- _Exercise goal_: The answer must be only the lines below from the one holding "thanks Claude (Anthropic)" down to the one holding "Ключевыми направлениями Умного", ends included, printed exactly; please omit all pictures.

== Segment start ==

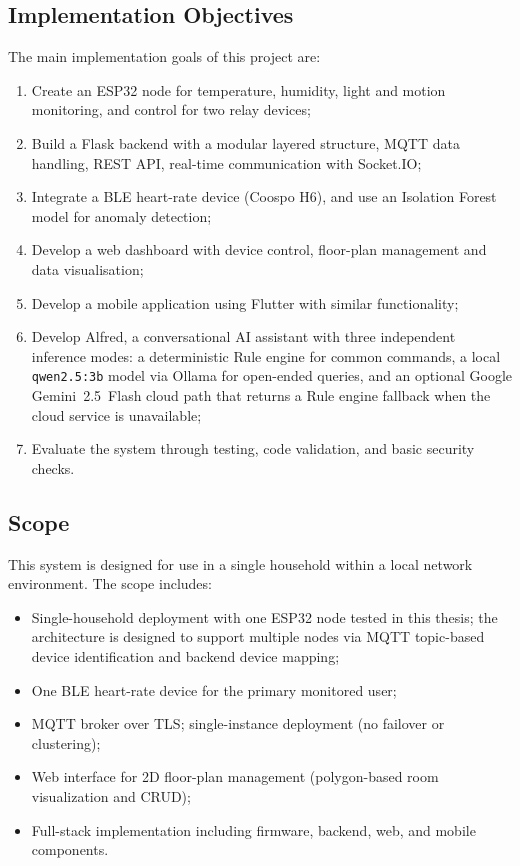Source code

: \subsection{Implementation Objectives}

The main implementation goals of this project are:

\begin{enumerate}
    \item Create an ESP32 node for temperature, humidity, light and motion monitoring, and control for two relay devices;
    \item Build a Flask backend with a modular layered structure, MQTT data handling, REST API, real-time communication with Socket.IO;
    \item Integrate a BLE heart-rate device (Coospo H6), and use an Isolation Forest model for anomaly detection;
    \item Develop a web dashboard with device control, floor-plan management and data visualisation;
    \item Develop a mobile application using Flutter with similar functionality;
    \item Develop Alfred, a conversational AI assistant with three independent inference modes: a deterministic Rule engine for common commands, a local \texttt{qwen2.5:3b} model via Ollama for open-ended queries, and an optional Google Gemini~2.5~Flash cloud path that returns a Rule engine fallback when the cloud service is unavailable;
    \item Evaluate the system through testing, code validation, and basic security checks.
\end{enumerate}

\subsection{Scope}

This system is designed for use in a single household within a local
network environment. The scope includes:

\begin{itemize}
    \item Single-household deployment with one ESP32 node tested in this thesis;
          the architecture is designed to support multiple nodes via MQTT topic-based device identification
          and backend device mapping;
    \item One BLE heart-rate device for the primary monitored user;
    \item MQTT broker over TLS; single-instance deployment (no failover or clustering);
    \item Web interface for 2D floor-plan management (polygon-based room visualization and CRUD);
    \item Full-stack implementation including firmware, backend, web, and mobile components.
\end{itemize}

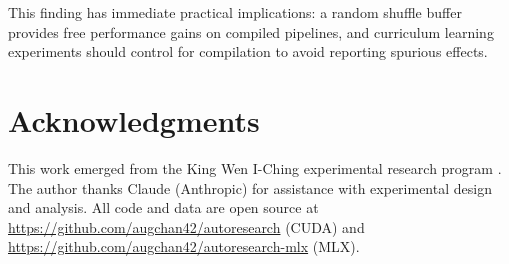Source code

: \documentclass{article}
\begin{document}
This finding has immediate practical implications: a random shuffle
buffer provides free performance gains on compiled pipelines, and
curriculum learning experiments should control for compilation to avoid
reporting spurious effects.

\section*{Acknowledgments}

This work emerged from the King Wen I-Ching experimental research
program \cite{chan2025kingwen}. The author thanks Claude (Anthropic)
for assistance with experimental design and analysis. All code and
data are open source at
\url{https://github.com/augchan42/autoresearch} (CUDA) and
\url{https://github.com/augchan42/autoresearch-mlx} (MLX).



\end{document}
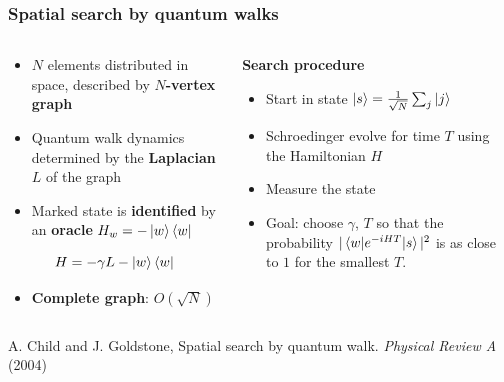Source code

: \documentclass{beamer}
\newcommand{\bb}[1]{\textbf{\textcolor{darkish_blue}{#1}}}
\begin{document}
\begin{frame}
\frametitle{Spatial search by quantum walks}

\begin{columns}
	\begin{column}[T]{0.50\textwidth}
		\begin{itemize}
			\item $N$ elements distributed in space, described by \bb{$N$-vertex graph} 
			\item Quantum walk dynamics determined by the \bb{Laplacian} $L$ of the graph 
			\item Marked state is \bb{identified} by an \bb{oracle} $ H_w = -\ket{w}\bra{w}$ 
		\end{itemize}

		\vspace{0.3cm}
		\centering
		\begin{tcolorbox}[width=4.0cm, colframe=darkblue, colback=white, halign=center, left=1pt, right=1pt, top=-11pt, bottom=1pt]
			\begin{equation*}
				H=-\gamma L -\ket{w}\bra{w}
			\end{equation*}
		\end{tcolorbox}



		\vspace{0.5cm}
		\begin{itemize}
			\item \bb{Complete graph}: $O(\sqrt{N})$
		\end{itemize}
	\end{column}

	\begin{column}[T]{0.4\textwidth}
	\vspace{-0.2cm}
	\begin{tcolorbox}[width=5.0cm, colframe=darkblue, colback=white, halign=center, left=1pt, right=1pt]
	\centering
	\bb{Search procedure}
		\begin{itemize}
			\item Start in state $\ket{s} = \frac{1}{\sqrt{N}}\sum_{j}\ket{j}$
			\item Schroedinger evolve for time $T$ using the Hamiltonian $H$
			\item Measure the state
			\item Goal: choose $\gamma$, $T$ so that the probability $|\braket{w|e^{-iHT}|s}|^2$ is as close to $1$ for the smallest $T$.
		\end{itemize}
	\end{tcolorbox}
	\end{column}

\end{columns}

\vspace{0.5cm}
\footnotesize A. Child and J. Goldstone, Spatial search by quantum walk. \textit{Physical Review A} (2004)
\end{frame}
\end{document}
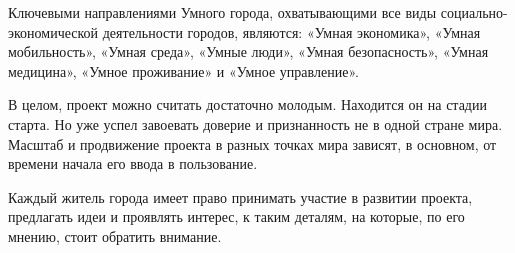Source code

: Ключевыми направлениями Умного города, охватывающими все виды социально-экономической деятельности городов, являются: «Умная экономика», «Умная мобильность», «Умная среда», «Умные люди», «Умная безопасность», «Умная медицина», «Умное проживание» и «Умное управление». 

В целом, проект можно считать достаточно молодым. Находится он на стадии старта. Но уже успел завоевать доверие и признанность не в одной стране мира. Масштаб и продвижение проекта в разных точках мира зависят, в основном, от времени начала его ввода в пользование. 

Каждый житель города имеет право принимать участие в развитии проекта, предлагать идеи и проявлять интерес, к таким деталям, на которые, по его мнению, стоит обратить внимание. 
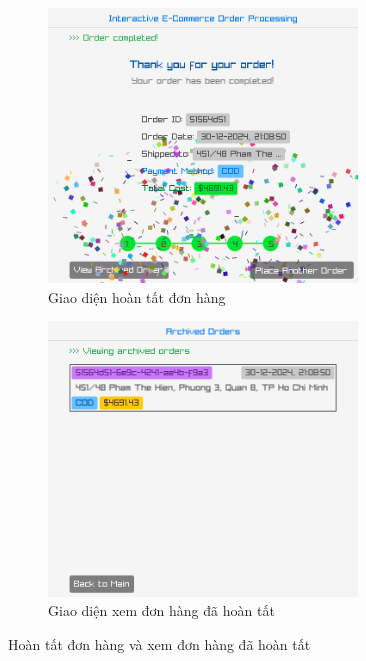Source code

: \documentclass[a4paper,12pt]{report}
\begin{document}
\begin{figure}[!ht]
  \centering
  \begin{subfigure}{0.46\textwidth}
    \centering
    \includegraphics[width=0.9\textwidth]{../assets/screenshots/gui/order_complete.png}
    \caption{Giao diện hoàn tất đơn hàng}
  \end{subfigure}
  \hfill
  \begin{subfigure}{0.46\textwidth}
    \centering
    \includegraphics[width=0.9\textwidth]{../assets/screenshots/gui/archived_order.png}
    \caption{Giao diện xem đơn hàng đã hoàn tất}
  \end{subfigure}
  \caption{Hoàn tất đơn hàng và xem đơn hàng đã hoàn tất}
\end{figure}
\end{document}
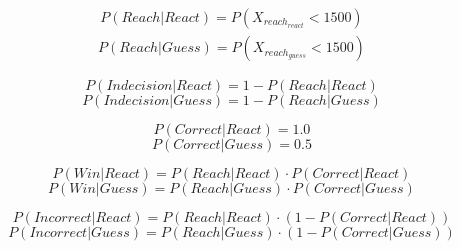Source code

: \documentclass[12pt,letterpaper]{article}
\begin{document}
\begin{align}
    P(Reach|React) = P(X_{reach_{react}} < 1500)
\end{align}
\begin{align}
    P(Reach|Guess) = P(X_{reach_{guess}} < 1500)
\end{align}

\begin{equation}
    P(Indecision|React) = 1 - P(Reach|React)
\end{equation}
\begin{equation}
    P(Indecision|Guess) = 1 - P(Reach|Guess)
\end{equation}

\begin{equation}
    P(Correct|React) = 1.0
\end{equation}
\begin{equation}
    P(Correct|Guess) = 0.5
\end{equation}


\begin{equation}
    P(Win|React) = P(Reach|React) \cdot P(Correct|React)
\end{equation}
\begin{equation}
    P(Win|Guess) = P(Reach|Guess) \cdot P(Correct|Guess)
\end{equation}


\begin{equation}
    P(Incorrect|React) = P(Reach|React) \cdot (1 - P(Correct|React))
\end{equation}
\begin{equation}
    P(Incorrect|Guess) = P(Reach|Guess) \cdot (1 - P(Correct|Guess))
\end{equation}






\end{document}
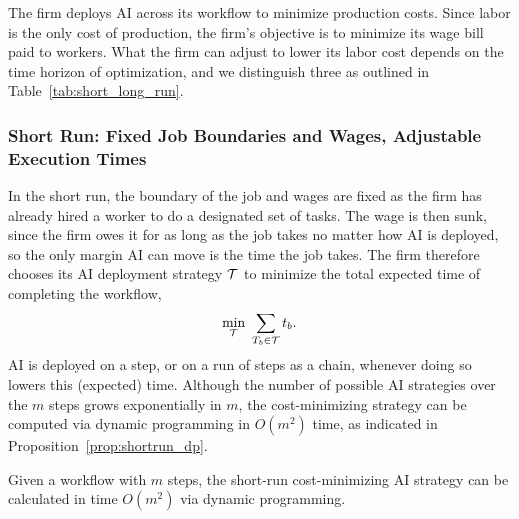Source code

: The firm deploys AI across its workflow to minimize production costs.
Since labor is the only cost of production, the firm's objective is to minimize its wage bill paid to workers.
What the firm can adjust to lower its labor cost depends on the time horizon of optimization, and we distinguish three as outlined in Table~\ref{tab:short_long_run}.

\subsubsection{Short Run: Fixed Job Boundaries and Wages, Adjustable Execution Times}
\label{sec:model.shortrun}
In the short run, the boundary of the job and wages are fixed as the firm has already hired a worker to do a designated set of tasks.
The wage is then sunk, since the firm owes it for as long as the job takes no matter how AI is deployed, so the only margin AI can move is the time the job takes.
The firm therefore chooses its AI deployment strategy $\T$ to minimize the total expected time of completing the workflow,
\begin{align}
\label{eq:totalcost_shortterm}
\min_{\T} \ \sum_{T_b \in \T} \timecost{b}.
\end{align}
AI is deployed on a step, or on a run of steps as a chain, whenever doing so lowers this (expected) time.
Although the number of possible AI strategies over the $m$ steps grows exponentially in $m$, the cost-minimizing strategy can be computed via dynamic programming in $O(m^2)$ time, as indicated in Proposition~\ref{prop:shortrun_dp}.

\begin{proposition}
\label{prop:shortrun_dp}
Given a workflow with $m$ steps, the short-run cost-minimizing AI strategy can be calculated in time $O(m^2)$ via dynamic programming.
\end{proposition}

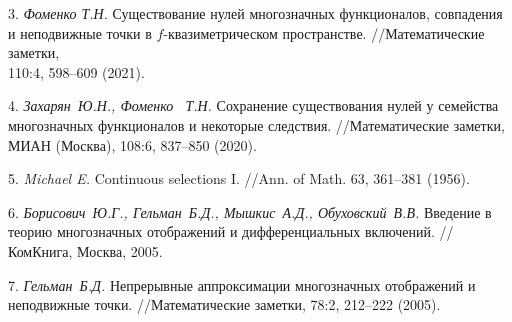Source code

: 3.
{\it Фоменко Т.Н.} Существование нулей многозначных фу\-нкционалов, совпадения и неподвижные точки в $f$-ква\-зи\-мет\-ри\-чес\-ком пространстве. //Математические заметки, \\110:4, 598--609 (2021).

4.
{\it Захарян~Ю.Н., Фоменко ~Т.Н.}  Сохранение существования нулей у семейства многозначных функционалов и некоторые следствия. //Математические заметки, МИАН (Мос\-ква), 108:6, 837--850 (2020).

5.
{\it Michael E. } Continuous selections I. //Ann. of Math. 63, 361--381 (1956).

6.
{\it Борисович~Ю.Г., Гельман~Б.Д., Мышкис~А.Д., Обухов\-ский~В.В.}
Введение в теорию многозначных отображений и дифференциальных включений. //КомКнига, Москва, 2005.

7.
{\it Гельман~Б.Д.} Непрерывные аппроксимации многозначных отображений и неподвижные точки. //Математические заметки,  78:2, 212--222 (2005).
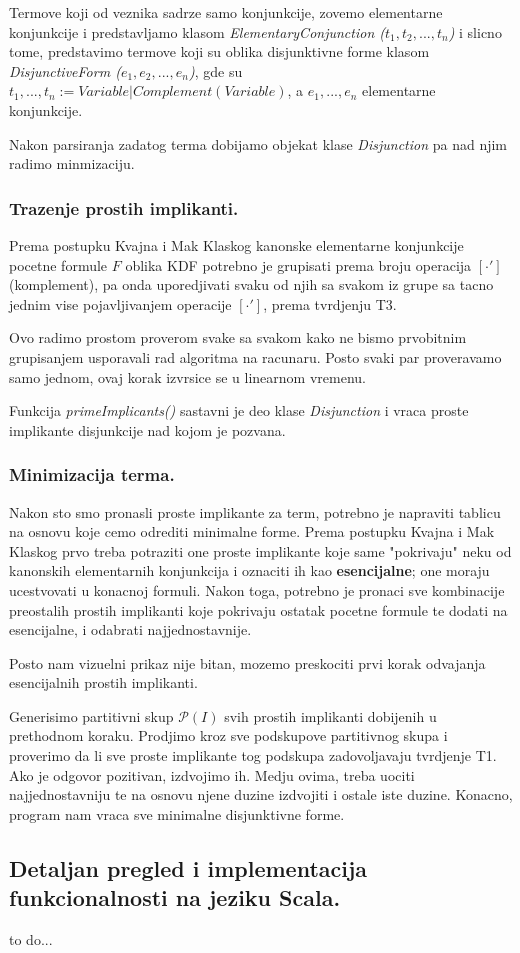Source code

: \documentclass{article}
\begin{document}
Termove koji od veznika sadrze samo konjunkcije, zovemo elementarne konjunkcije i predstavljamo klasom \textit{ElementaryConjunction ($t_1, t_2, ..., t_n$)} i slicno tome, predstavimo termove koji su oblika disjunktivne forme klasom \textit{DisjunctiveForm ($e_1, e_2, ..., e_n$)}, gde su $t_1, ..., t_n := Variable | Complement(Variable)$, a $e_1, ..., e_n$ elementarne konjunkcije.

Nakon parsiranja zadatog terma dobijamo objekat klase \textit{Disjunction} pa nad njim radimo minmizaciju.

\subsubsection{Trazenje prostih implikanti.}
Prema postupku Kvajna i Mak Klaskog kanonske elementarne konjunkcije pocetne formule $F$ oblika KDF potrebno je grupisati prema broju operacija $[\cdot ']$ (komplement), pa onda uporedjivati svaku od njih sa svakom iz grupe sa tacno jednim vise pojavljivanjem operacije $[\cdot ']$, prema tvrdjenju T3.

Ovo radimo prostom proverom svake sa svakom kako ne bismo prvobitnim grupisanjem usporavali rad algoritma na racunaru. Posto svaki par proveravamo samo jednom, ovaj korak izvrsice se u linearnom vremenu.

Funkcija \textit{primeImplicants()} sastavni je deo klase \textit{Disjunction} i vraca proste implikante disjunkcije nad kojom je pozvana.

\subsubsection{Minimizacija terma.}
Nakon sto smo pronasli proste implikante za term, potrebno je napraviti tablicu na osnovu koje cemo odrediti minimalne forme. Prema postupku Kvajna i Mak Klaskog prvo treba potraziti one proste implikante koje same "pokrivaju" neku od kanonskih elementarnih konjunkcija i oznaciti ih kao \textbf{esencijalne}; one moraju ucestvovati u konacnoj formuli. Nakon toga, potrebno je pronaci sve kombinacije preostalih prostih implikanti koje pokrivaju ostatak pocetne formule te dodati na esencijalne, i odabrati najjednostavnije. 

Posto nam vizuelni prikaz nije bitan, mozemo preskociti prvi korak odvajanja esencijalnih prostih implikanti.

Generisimo partitivni skup $\mathcal{P}(I)$ svih prostih implikanti dobijenih u prethodnom koraku. Prodjimo kroz sve podskupove partitivnog skupa i proverimo da li sve proste implikante tog podskupa zadovoljavaju tvrdjenje T1. Ako je odgovor pozitivan, izdvojimo ih. Medju ovima, treba uociti najjednostavniju te na osnovu njene duzine izdvojiti i ostale iste duzine. Konacno, program nam vraca sve minimalne disjunktivne forme.
\subsection{Detaljan pregled i implementacija funkcionalnosti na jeziku Scala.}
to do...
\end{document}
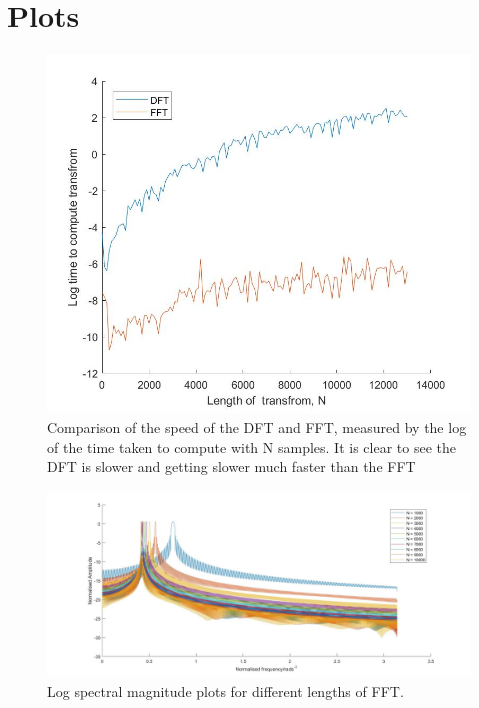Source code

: \documentclass[10.9pt]{article}
\begin{document}
\appendix
\section{Plots}

\begin{figure} [H]
\centering	\includegraphics[scale = 0.4]
{DFTvFFT}
\caption{Comparison of the speed of the DFT and FFT, measured by the log of the time taken to compute with N samples. It is clear to see the DFT is slower and getting slower much faster than the FFT}
\label{DFTvFFT}
\end{figure}

\begin{figure} [H]
\centering	\includegraphics[scale = 0.3]
{Length}
\caption{Log spectral magnitude plots for different lengths of FFT.}
\label{Length}
\end{figure}
\end{document}
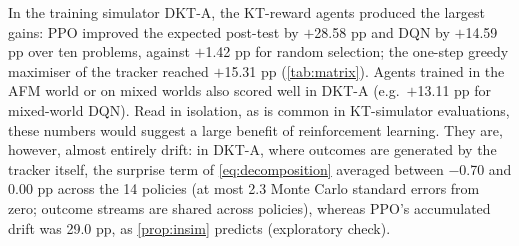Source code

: \documentclass[a4paper,preprint,12pt,authoryear]{elsarticle}
\begin{document}
In the training simulator DKT-A, the KT-reward agents produced the largest gains: PPO improved the expected post-test by $+$28.58 pp and DQN by $+$14.59 pp over ten problems, against $+$1.42 pp for random selection; the one-step greedy maximiser of the tracker reached $+$15.31 pp (\cref{tab:matrix}). Agents trained in the AFM world or on mixed worlds also scored well in DKT-A (e.g.\ $+$13.11 pp for mixed-world DQN). Read in isolation, as is common in KT-simulator evaluations, these numbers would suggest a large benefit of reinforcement learning. They are, however, almost entirely drift: in DKT-A, where outcomes are generated by the tracker itself, the surprise term of \cref{eq:decomposition} averaged between $-$0.70 and 0.00 pp across the 14 policies (at most 2.3 Monte Carlo standard errors from zero; outcome streams are shared across policies), whereas PPO's accumulated drift was 29.0 pp, as \cref{prop:insim} predicts (exploratory check).
\end{document}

== Segment end ==

- _Solution_:
program \cite{chan2025kingwen}. The author thanks Claude (Anthropic)
for assistance with experimental design and analysis. All code and
data are open source at
\url{https://github.com/augchan42/autoresearch} (CUDA) and
\url{https://github.com/augchan42/autoresearch-mlx} (MLX).



\end{document}
Source code

: \documentclass{beamer}
\newcommand{\bb}[1]{\textbf{\textcolor{darkish_blue}{#1}}}
\begin{document}
\begin{frame}
\frametitle{Spatial search by quantum walks}

\begin{columns}
	\begin{column}[T]{0.50\textwidth}
		\begin{itemize}
			\item $N$ elements distributed in space, described by \bb{$N$-vertex graph} 
			\item Quantum walk dynamics determined by the \bb{Laplacian} $L$ of the graph 
			\item Marked state is \bb{identified} by an \bb{oracle} $ H_w = -\ket{w}\bra{w}$ 
		\end{itemize}

		\vspace{0.3cm}
		\centering
		\begin{tcolorbox}[width=4.0cm, colframe=darkblue, colback=white, halign=center, left=1pt, right=1pt, top=-11pt, bottom=1pt]
			\begin{equation*}
				H=-\gamma L -\ket{w}\bra{w}
			\end{equation*}
		\end{tcolorbox}



		\vspace{0.5cm}
		\begin{itemize}
			\item \bb{Complete graph}: $O(\sqrt{N})$
		\end{itemize}
	\end{column}

	\begin{column}[T]{0.4\textwidth}
	\vspace{-0.2cm}
	\begin{tcolorbox}[width=5.0cm, colframe=darkblue, colback=white, halign=center, left=1pt, right=1pt]
	\centering
	\bb{Search procedure}
		\begin{itemize}
			\item Start in state $\ket{s} = \frac{1}{\sqrt{N}}\sum_{j}\ket{j}$
			\item Schroedinger evolve for time $T$ using the Hamiltonian $H$
			\item Measure the state
			\item Goal: choose $\gamma$, $T$ so that the probability $|\braket{w|e^{-iHT}|s}|^2$ is as close to $1$ for the smallest $T$.
		\end{itemize}
	\end{tcolorbox}
	\end{column}

\end{columns}

\vspace{0.5cm}
\footnotesize A. Child and J. Goldstone, Spatial search by quantum walk. \textit{Physical Review A} (2004)
\end{frame}
\end{document}
Source code

: Ключевыми направлениями Умного города, охватывающими все виды социально-экономической деятельности городов, являются: «Умная экономика», «Умная мобильность», «Умная среда», «Умные люди», «Умная безопасность», «Умная медицина», «Умное проживание» и «Умное управление». 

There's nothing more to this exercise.